#### [EXERCISE DETAILS]
Below is a listing. Copy each line of it that holds the word "text".

#### [DATA SECTION]
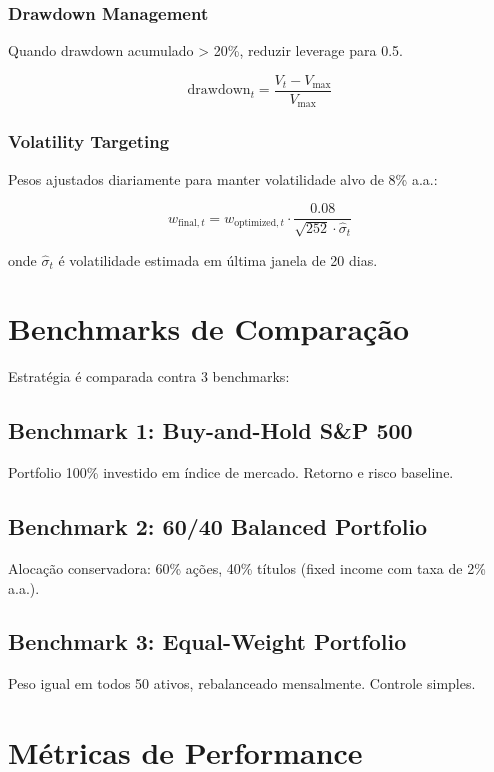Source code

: \documentclass[12pt,a4paper]{article}
\begin{document}
\subsubsection{Drawdown Management}

Quando drawdown acumulado > 20\%, reduzir leverage para 0.5.

\[
\text{drawdown}_t = \frac{V_t - V_{\max}}{V_{\max}}
\]

\subsubsection{Volatility Targeting}

Pesos ajustados diariamente para manter volatilidade alvo de 8\% a.a.:

\[
w_{\text{final}, t} = w_{\text{optimized}, t} \cdot \frac{0.08}{\sqrt{252} \cdot \hat{\sigma}_t}
\]

onde $\hat{\sigma}_t$ é volatilidade estimada em última janela de 20 dias.

\section{Benchmarks de Comparação}

Estratégia é comparada contra 3 benchmarks:

\subsection{Benchmark 1: Buy-and-Hold S\&P 500}

Portfolio 100\% investido em índice de mercado. Retorno e risco baseline.

\subsection{Benchmark 2: 60/40 Balanced Portfolio}

Alocação conservadora: 60\% ações, 40\% títulos (fixed income com taxa de 2\% a.a.).

\subsection{Benchmark 3: Equal-Weight Portfolio}

Peso igual em todos 50 ativos, rebalanceado mensalmente. Controle simples.

\section{Métricas de Performance}
\end{document}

#### [REPLY TO THE EXERCISE]
\text{drawdown}_t = \frac{V_t - V_{\max}}{V_{\max}}
w_{\text{final}, t} = w_{\text{optimized}, t} \cdot \frac{0.08}{\sqrt{252} \cdot \hat{\sigma}_t}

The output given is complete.